* **To do**
Beginning with the line below that contains "playing a dice gaim" and ending with the line that contains "Kylix: Youth \&", copy every line exactly. Copy nothing else.

* **Information**
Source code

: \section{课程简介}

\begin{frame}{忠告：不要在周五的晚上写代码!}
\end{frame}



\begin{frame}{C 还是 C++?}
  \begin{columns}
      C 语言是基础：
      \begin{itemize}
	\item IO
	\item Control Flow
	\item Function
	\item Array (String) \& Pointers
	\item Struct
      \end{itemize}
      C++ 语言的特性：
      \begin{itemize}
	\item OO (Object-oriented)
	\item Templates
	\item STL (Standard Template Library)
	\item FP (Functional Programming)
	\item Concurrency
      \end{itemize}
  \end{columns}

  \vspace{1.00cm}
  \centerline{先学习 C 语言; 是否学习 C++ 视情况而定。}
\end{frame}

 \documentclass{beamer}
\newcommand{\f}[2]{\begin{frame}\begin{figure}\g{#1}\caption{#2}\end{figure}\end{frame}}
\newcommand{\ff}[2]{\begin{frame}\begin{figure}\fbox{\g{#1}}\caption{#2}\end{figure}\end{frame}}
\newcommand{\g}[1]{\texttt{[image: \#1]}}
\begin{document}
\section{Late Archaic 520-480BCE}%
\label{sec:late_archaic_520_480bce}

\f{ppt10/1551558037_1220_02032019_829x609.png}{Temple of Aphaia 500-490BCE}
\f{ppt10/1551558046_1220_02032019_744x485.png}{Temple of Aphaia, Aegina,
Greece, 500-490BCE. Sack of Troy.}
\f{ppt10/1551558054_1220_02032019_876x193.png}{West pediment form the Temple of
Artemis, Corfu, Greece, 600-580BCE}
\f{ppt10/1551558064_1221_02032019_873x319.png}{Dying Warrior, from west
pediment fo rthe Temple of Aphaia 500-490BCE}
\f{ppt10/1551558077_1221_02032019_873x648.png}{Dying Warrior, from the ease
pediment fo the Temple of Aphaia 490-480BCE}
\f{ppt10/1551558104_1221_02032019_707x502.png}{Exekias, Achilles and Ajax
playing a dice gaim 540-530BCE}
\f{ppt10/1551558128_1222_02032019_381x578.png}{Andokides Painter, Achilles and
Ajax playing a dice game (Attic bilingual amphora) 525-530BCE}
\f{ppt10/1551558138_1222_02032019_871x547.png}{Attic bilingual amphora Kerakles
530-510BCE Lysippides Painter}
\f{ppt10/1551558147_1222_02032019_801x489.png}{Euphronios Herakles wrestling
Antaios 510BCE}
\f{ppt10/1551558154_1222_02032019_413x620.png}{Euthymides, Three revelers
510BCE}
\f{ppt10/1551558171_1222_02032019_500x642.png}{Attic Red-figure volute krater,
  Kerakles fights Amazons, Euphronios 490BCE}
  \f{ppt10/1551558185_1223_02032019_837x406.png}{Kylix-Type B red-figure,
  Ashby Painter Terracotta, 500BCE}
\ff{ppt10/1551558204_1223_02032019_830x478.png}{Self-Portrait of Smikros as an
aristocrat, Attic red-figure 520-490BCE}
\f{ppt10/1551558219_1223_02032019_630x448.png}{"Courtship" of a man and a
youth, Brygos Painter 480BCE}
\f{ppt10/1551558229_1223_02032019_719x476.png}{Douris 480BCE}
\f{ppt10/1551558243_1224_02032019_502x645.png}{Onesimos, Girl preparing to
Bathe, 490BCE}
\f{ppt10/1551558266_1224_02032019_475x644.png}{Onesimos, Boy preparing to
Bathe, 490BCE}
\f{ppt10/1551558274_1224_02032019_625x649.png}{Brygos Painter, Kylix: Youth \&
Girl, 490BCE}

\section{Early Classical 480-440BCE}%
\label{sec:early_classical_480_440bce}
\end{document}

* **Solution to the problem**
playing a dice gaim 540-530BCE}
\f{ppt10/1551558128_1222_02032019_381x578.png}{Andokides Painter, Achilles and
Ajax playing a dice game (Attic bilingual amphora) 525-530BCE}
\f{ppt10/1551558138_1222_02032019_871x547.png}{Attic bilingual amphora Kerakles
530-510BCE Lysippides Painter}
\f{ppt10/1551558147_1222_02032019_801x489.png}{Euphronios Herakles wrestling
Antaios 510BCE}
\f{ppt10/1551558154_1222_02032019_413x620.png}{Euthymides, Three revelers
510BCE}
\f{ppt10/1551558171_1222_02032019_500x642.png}{Attic Red-figure volute krater,
  Kerakles fights Amazons, Euphronios 490BCE}
  \f{ppt10/1551558185_1223_02032019_837x406.png}{Kylix-Type B red-figure,
  Ashby Painter Terracotta, 500BCE}
\ff{ppt10/1551558204_1223_02032019_830x478.png}{Self-Portrait of Smikros as an
aristocrat, Attic red-figure 520-490BCE}
\f{ppt10/1551558219_1223_02032019_630x448.png}{"Courtship" of a man and a
youth, Brygos Painter 480BCE}
\f{ppt10/1551558229_1223_02032019_719x476.png}{Douris 480BCE}
\f{ppt10/1551558243_1224_02032019_502x645.png}{Onesimos, Girl preparing to
Bathe, 490BCE}
\f{ppt10/1551558266_1224_02032019_475x644.png}{Onesimos, Boy preparing to
Bathe, 490BCE}
\f{ppt10/1551558274_1224_02032019_625x649.png}{Brygos Painter, Kylix: Youth \&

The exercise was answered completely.